Each record that follows is to be duplicated exactly, though its pictures are not.

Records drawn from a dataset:
== Segment start ==
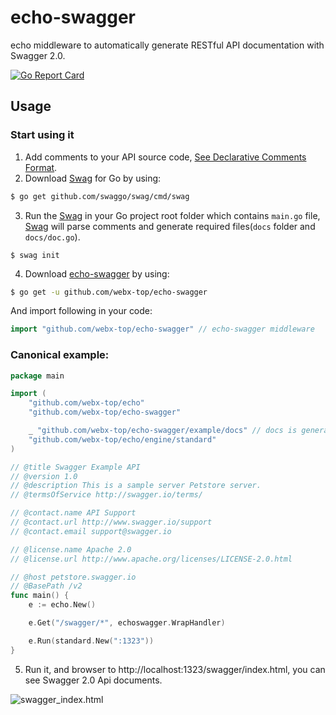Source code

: # echo-swagger

echo middleware to automatically generate RESTful API documentation with Swagger 2.0.

[![Go Report Card](https://goreportcard.com/badge/github.com/webx-top/echo-swagger)](https://goreportcard.com/report/github.com/swaggo/echo-swagger)


## Usage

### Start using it
1. Add comments to your API source code, [See Declarative Comments Format](https://github.com/swaggo/swag#declarative-comments-format).
2. Download [Swag](https://github.com/swaggo/swag) for Go by using:
```sh
$ go get github.com/swaggo/swag/cmd/swag
```
3. Run the [Swag](https://github.com/swaggo/swag) in your Go project root folder which contains `main.go` file, [Swag](https://github.com/swaggo/swag) will parse comments and generate required files(`docs` folder and `docs/doc.go`).
```sh_ "github.com/webx-top/echo-swagger/v2/example/docs"
$ swag init
```
4. Download [echo-swagger](https://github.com/webx-top/echo-swagger) by using:
```sh
$ go get -u github.com/webx-top/echo-swagger
```

And import following in your code:
```go
import "github.com/webx-top/echo-swagger" // echo-swagger middleware
```

### Canonical example:

```go
package main

import (
	"github.com/webx-top/echo"
	"github.com/webx-top/echo-swagger"

	_ "github.com/webx-top/echo-swagger/example/docs" // docs is generated by Swag CLI, you have to import it.
	"github.com/webx-top/echo/engine/standard"
)

// @title Swagger Example API
// @version 1.0
// @description This is a sample server Petstore server.
// @termsOfService http://swagger.io/terms/

// @contact.name API Support
// @contact.url http://www.swagger.io/support
// @contact.email support@swagger.io

// @license.name Apache 2.0
// @license.url http://www.apache.org/licenses/LICENSE-2.0.html

// @host petstore.swagger.io
// @BasePath /v2
func main() {
	e := echo.New()

	e.Get("/swagger/*", echoswagger.WrapHandler)

	e.Run(standard.New(":1323"))
}

```

5. Run it, and browser to http://localhost:1323/swagger/index.html, you can see Swagger 2.0 Api documents.

![swagger_index.html](https://user-images.githubusercontent.com/8943871/36250587-40834072-1279-11e8-8bb7-02a2e2fdd7a7.png)

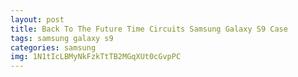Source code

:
 ```yaml
---
layout: post
title: Back To The Future Time Circuits Samsung Galaxy S9 Case
tags: samsung galaxy s9
categories: samsung
img: 1N1tIcLBMyNkFzkTtTB2MGqXUt0cGvpPC
---
```

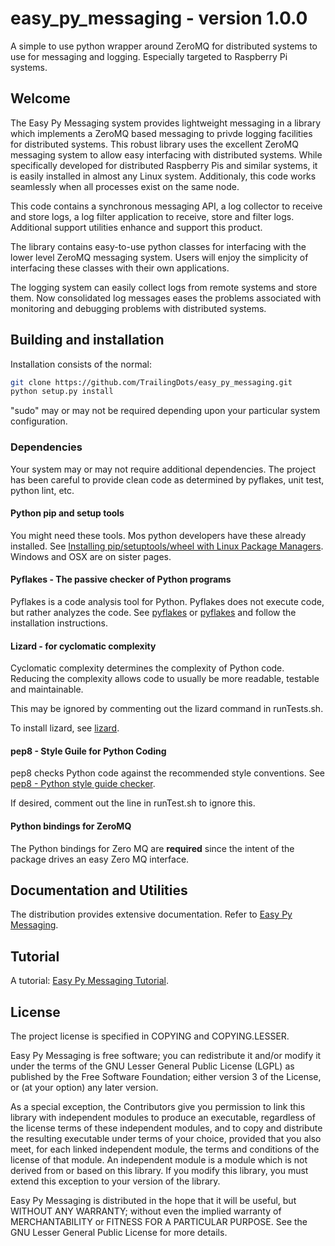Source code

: 
# easy_py_messaging - version 1.0.0
A simple to use python wrapper around ZeroMQ for distributed systems to use for messaging and logging. Especially targeted to Raspberry Pi systems.

## Welcome

The Easy Py Messaging system provides lightweight messaging in a library
which implements a ZeroMQ based messaging to privde logging facilities for
distributed systems.  This robust library uses the excellent ZeroMQ messaging
system to allow easy interfacing with distributed systems.  While
specifically developed for distributed Raspberry Pis and similar systems, it
is easily installed in almost any Linux system. Additionaly, this code works
seamlessly when all processes exist on the same node.

This code contains a synchronous messaging API, a log collector to receive
and store logs, a log filter application to receive, store and filter logs.
Additional support utilities enhance and support this product.

The library contains easy-to-use python classes for interfacing with the lower
level ZeroMQ messaging system. Users will enjoy the simplicity of interfacing
these classes with their own applications. 

The logging system can easily collect logs from remote systems and store
them. Now consolidated log messages eases the problems associated with
monitoring and debugging problems with distributed systems.


## Building and installation

Installation consists of the normal:
``` bash
git clone https://github.com/TrailingDots/easy_py_messaging.git
python setup.py install
```
"sudo" may or may not be required depending upon your particular
system configuration.

### Dependencies

Your system may or may not require additional dependencies.
The project has been careful to provide clean code as determined
by pyflakes, unit test, python lint, etc.

#### Python pip and setup tools

You might need these tools. Mos python developers have these
already installed. See <a href="https://packaging.python.org/install_requirements_linux/">Installing pip/setuptools/wheel with Linux Package Managers</a>.
Windows and OSX are on sister pages.

#### Pyflakes - The passive checker of Python programs

Pyflakes is a code analysis tool for Python. Pyflakes
does not execute code, but rather analyzes the code.
See <a href="https://launchpad.net/pyflakes">pyflakes</a> or
<a href="https://www.blog.pythonlibrary.org/2012/06/13/pyflakes-the-passive-checker-of-python-programs/">pyflakes</a> and follow the
installation instructions.

#### Lizard - for cyclomatic complexity

Cyclomatic complexity determines the complexity of Python
code. Reducing the complexity allows code to usually be
more readable, testable and maintainable.

This may be ignored by commenting out the lizard
command in runTests.sh.

To install lizard, see <a href="https://github.com/terryyin/lizard">lizard</a>.

#### pep8 - Style Guile for Python Coding

pep8 checks Python code against the recommended style conventions.
See <a href="https://pypi.python.org/pypi/pep8">pep8 - Python style guide checker</a>.

If desired, comment out the line in runTest.sh to ignore this.

#### Python bindings for ZeroMQ

The Python bindings for Zero MQ are <b>required</b> since the
intent of the package drives an easy Zero MQ interface.


## Documentation and Utilities

The distribution provides extensive documentation. Refer to
[Easy Py Messaging](./easy_py_messaging/docs/easy_py_messaging.html).


## Tutorial
A tutorial: [Easy Py Messaging Tutorial](./easy_py_messaging/docs/easyMessagingTutorial.html).


## License

The project license is specified in COPYING and COPYING.LESSER.

Easy Py Messaging is free software; you can redistribute it and/or modify it
under the terms of the GNU Lesser General Public License (LGPL) as published by
the Free Software Foundation; either version 3 of the License, or (at your
option) any later version.

As a special exception, the Contributors give you permission to link
this library with independent modules to produce an executable,
regardless of the license terms of these independent modules, and to
copy and distribute the resulting executable under terms of your choice,
provided that you also meet, for each linked independent module, the
terms and conditions of the license of that module. An independent
module is a module which is not derived from or based on this library.
If you modify this library, you must extend this exception to your
version of the library.

Easy Py Messaging is distributed in the hope that it will be useful, but
WITHOUT ANY WARRANTY; without even the implied warranty of MERCHANTABILITY or
FITNESS FOR A PARTICULAR PURPOSE. See the GNU Lesser General Public License for
more details.

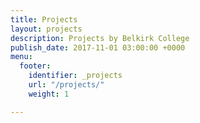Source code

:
 ```yaml
---
title: Projects
layout: projects
description: Projects by Belkirk College
publish_date: 2017-11-01 03:00:00 +0000
menu:
  footer:
    identifier: _projects
    url: "/projects/"
    weight: 1

---
```

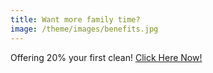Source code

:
 ```yaml
---
title: Want more family time?
image: /theme/images/benefits.jpg
---
```



Offering 20% your first clean!  [Click Here Now!](/contact-us)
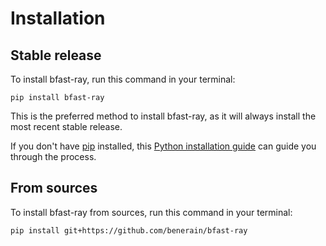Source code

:# Installation

## Stable release

To install bfast-ray, run this command in your terminal:

```
pip install bfast-ray
```

This is the preferred method to install bfast-ray, as it will always install the most recent stable release.

If you don't have [pip](https://pip.pypa.io) installed, this [Python installation guide](http://docs.python-guide.org/en/latest/starting/installation/) can guide you through the process.

## From sources

To install bfast-ray from sources, run this command in your terminal:

```
pip install git+https://github.com/benerain/bfast-ray
```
== Segment end ==
**Solution to the problem**:
Source code

: # echo-swagger

echo middleware to automatically generate RESTful API documentation with Swagger 2.0.

[![Go Report Card](https://goreportcard.com/badge/github.com/webx-top/echo-swagger)](https://goreportcard.com/report/github.com/swaggo/echo-swagger)


## Usage

### Start using it
1. Add comments to your API source code, [See Declarative Comments Format](https://github.com/swaggo/swag#declarative-comments-format).
2. Download [Swag](https://github.com/swaggo/swag) for Go by using:
```sh
$ go get github.com/swaggo/swag/cmd/swag
```
3. Run the [Swag](https://github.com/swaggo/swag) in your Go project root folder which contains `main.go` file, [Swag](https://github.com/swaggo/swag) will parse comments and generate required files(`docs` folder and `docs/doc.go`).
```sh_ "github.com/webx-top/echo-swagger/v2/example/docs"
$ swag init
```
4. Download [echo-swagger](https://github.com/webx-top/echo-swagger) by using:
```sh
$ go get -u github.com/webx-top/echo-swagger
```

And import following in your code:
```go
import "github.com/webx-top/echo-swagger" // echo-swagger middleware
```

### Canonical example:

```go
package main

import (
	"github.com/webx-top/echo"
	"github.com/webx-top/echo-swagger"

	_ "github.com/webx-top/echo-swagger/example/docs" // docs is generated by Swag CLI, you have to import it.
	"github.com/webx-top/echo/engine/standard"
)

// @title Swagger Example API
// @version 1.0
// @description This is a sample server Petstore server.
// @termsOfService http://swagger.io/terms/

// @contact.name API Support
// @contact.url http://www.swagger.io/support
// @contact.email support@swagger.io

// @license.name Apache 2.0
// @license.url http://www.apache.org/licenses/LICENSE-2.0.html

// @host petstore.swagger.io
// @BasePath /v2
func main() {
	e := echo.New()

	e.Get("/swagger/*", echoswagger.WrapHandler)

	e.Run(standard.New(":1323"))
}

```

5. Run it, and browser to http://localhost:1323/swagger/index.html, you can see Swagger 2.0 Api documents.

![swagger_index.html](https://user-images.githubusercontent.com/8943871/36250587-40834072-1279-11e8-8bb7-02a2e2fdd7a7.png)

Source code

:
 ```yaml
---
layout: post
title: Back To The Future Time Circuits Samsung Galaxy S9 Case
tags: samsung galaxy s9
categories: samsung
img: 1N1tIcLBMyNkFzkTtTB2MGqXUt0cGvpPC
---
```

Source code

: 
# easy_py_messaging - version 1.0.0
A simple to use python wrapper around ZeroMQ for distributed systems to use for messaging and logging. Especially targeted to Raspberry Pi systems.

## Welcome

The Easy Py Messaging system provides lightweight messaging in a library
which implements a ZeroMQ based messaging to privde logging facilities for
distributed systems.  This robust library uses the excellent ZeroMQ messaging
system to allow easy interfacing with distributed systems.  While
specifically developed for distributed Raspberry Pis and similar systems, it
is easily installed in almost any Linux system. Additionaly, this code works
seamlessly when all processes exist on the same node.

This code contains a synchronous messaging API, a log collector to receive
and store logs, a log filter application to receive, store and filter logs.
Additional support utilities enhance and support this product.

The library contains easy-to-use python classes for interfacing with the lower
level ZeroMQ messaging system. Users will enjoy the simplicity of interfacing
these classes with their own applications. 

The logging system can easily collect logs from remote systems and store
them. Now consolidated log messages eases the problems associated with
monitoring and debugging problems with distributed systems.


## Building and installation

Installation consists of the normal:
``` bash
git clone https://github.com/TrailingDots/easy_py_messaging.git
python setup.py install
```
"sudo" may or may not be required depending upon your particular
system configuration.

### Dependencies

Your system may or may not require additional dependencies.
The project has been careful to provide clean code as determined
by pyflakes, unit test, python lint, etc.

#### Python pip and setup tools

You might need these tools. Mos python developers have these
already installed. See <a href="https://packaging.python.org/install_requirements_linux/">Installing pip/setuptools/wheel with Linux Package Managers</a>.
Windows and OSX are on sister pages.

#### Pyflakes - The passive checker of Python programs

Pyflakes is a code analysis tool for Python. Pyflakes
does not execute code, but rather analyzes the code.
See <a href="https://launchpad.net/pyflakes">pyflakes</a> or
<a href="https://www.blog.pythonlibrary.org/2012/06/13/pyflakes-the-passive-checker-of-python-programs/">pyflakes</a> and follow the
installation instructions.

#### Lizard - for cyclomatic complexity

Cyclomatic complexity determines the complexity of Python
code. Reducing the complexity allows code to usually be
more readable, testable and maintainable.

This may be ignored by commenting out the lizard
command in runTests.sh.

To install lizard, see <a href="https://github.com/terryyin/lizard">lizard</a>.

#### pep8 - Style Guile for Python Coding

pep8 checks Python code against the recommended style conventions.
See <a href="https://pypi.python.org/pypi/pep8">pep8 - Python style guide checker</a>.

If desired, comment out the line in runTest.sh to ignore this.

#### Python bindings for ZeroMQ

The Python bindings for Zero MQ are <b>required</b> since the
intent of the package drives an easy Zero MQ interface.


## Documentation and Utilities

The distribution provides extensive documentation. Refer to
[Easy Py Messaging](./easy_py_messaging/docs/easy_py_messaging.html).


## Tutorial
A tutorial: [Easy Py Messaging Tutorial](./easy_py_messaging/docs/easyMessagingTutorial.html).


## License

The project license is specified in COPYING and COPYING.LESSER.

Easy Py Messaging is free software; you can redistribute it and/or modify it
under the terms of the GNU Lesser General Public License (LGPL) as published by
the Free Software Foundation; either version 3 of the License, or (at your
option) any later version.

As a special exception, the Contributors give you permission to link
this library with independent modules to produce an executable,
regardless of the license terms of these independent modules, and to
copy and distribute the resulting executable under terms of your choice,
provided that you also meet, for each linked independent module, the
terms and conditions of the license of that module. An independent
module is a module which is not derived from or based on this library.
If you modify this library, you must extend this exception to your
version of the library.

Easy Py Messaging is distributed in the hope that it will be useful, but
WITHOUT ANY WARRANTY; without even the implied warranty of MERCHANTABILITY or
FITNESS FOR A PARTICULAR PURPOSE. See the GNU Lesser General Public License for
more details.

Source code

:
 ```yaml
---
title: Projects
layout: projects
description: Projects by Belkirk College
publish_date: 2017-11-01 03:00:00 +0000
menu:
  footer:
    identifier: _projects
    url: "/projects/"
    weight: 1

---
```

Source code

:
 ```yaml
---
title: Want more family time?
image: /theme/images/benefits.jpg
---
```



Offering 20% your first clean!  [Click Here Now!](/contact-us)
Source code

:# Installation

## Stable release

To install bfast-ray, run this command in your terminal:

```
pip install bfast-ray
```

This is the preferred method to install bfast-ray, as it will always install the most recent stable release.

If you don't have [pip](https://pip.pypa.io) installed, this [Python installation guide](http://docs.python-guide.org/en/latest/starting/installation/) can guide you through the process.

## From sources

To install bfast-ray from sources, run this command in your terminal:

```
pip install git+https://github.com/benerain/bfast-ray
```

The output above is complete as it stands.